Exercise aim
Below is a listing; reproduce each line of it exactly.

Extracted information
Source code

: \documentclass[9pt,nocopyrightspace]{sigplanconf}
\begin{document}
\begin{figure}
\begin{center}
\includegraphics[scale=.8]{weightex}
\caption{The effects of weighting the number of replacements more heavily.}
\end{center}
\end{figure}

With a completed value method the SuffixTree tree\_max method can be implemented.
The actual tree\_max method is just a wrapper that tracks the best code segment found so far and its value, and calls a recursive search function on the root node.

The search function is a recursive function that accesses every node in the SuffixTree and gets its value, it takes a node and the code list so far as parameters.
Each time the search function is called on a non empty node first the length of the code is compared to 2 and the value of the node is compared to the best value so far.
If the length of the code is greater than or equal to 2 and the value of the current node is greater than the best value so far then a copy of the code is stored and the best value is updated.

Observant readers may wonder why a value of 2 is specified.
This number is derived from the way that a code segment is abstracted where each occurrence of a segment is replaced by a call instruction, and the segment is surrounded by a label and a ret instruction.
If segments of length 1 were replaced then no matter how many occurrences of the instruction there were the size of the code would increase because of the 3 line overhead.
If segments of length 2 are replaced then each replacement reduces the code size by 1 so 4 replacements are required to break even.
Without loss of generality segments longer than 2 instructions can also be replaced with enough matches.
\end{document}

Solution to the exercise
Source code

: \documentclass[9pt,nocopyrightspace]{sigplanconf}
\begin{document}
\begin{figure}
\begin{center}
\includegraphics[scale=.8]{weightex}
\caption{The effects of weighting the number of replacements more heavily.}
\end{center}
\end{figure}

With a completed value method the SuffixTree tree\_max method can be implemented.
The actual tree\_max method is just a wrapper that tracks the best code segment found so far and its value, and calls a recursive search function on the root node.

The search function is a recursive function that accesses every node in the SuffixTree and gets its value, it takes a node and the code list so far as parameters.
Each time the search function is called on a non empty node first the length of the code is compared to 2 and the value of the node is compared to the best value so far.
If the length of the code is greater than or equal to 2 and the value of the current node is greater than the best value so far then a copy of the code is stored and the best value is updated.

Observant readers may wonder why a value of 2 is specified.
This number is derived from the way that a code segment is abstracted where each occurrence of a segment is replaced by a call instruction, and the segment is surrounded by a label and a ret instruction.
If segments of length 1 were replaced then no matter how many occurrences of the instruction there were the size of the code would increase because of the 3 line overhead.
If segments of length 2 are replaced then each replacement reduces the code size by 1 so 4 replacements are required to break even.
Without loss of generality segments longer than 2 instructions can also be replaced with enough matches.
\end{document}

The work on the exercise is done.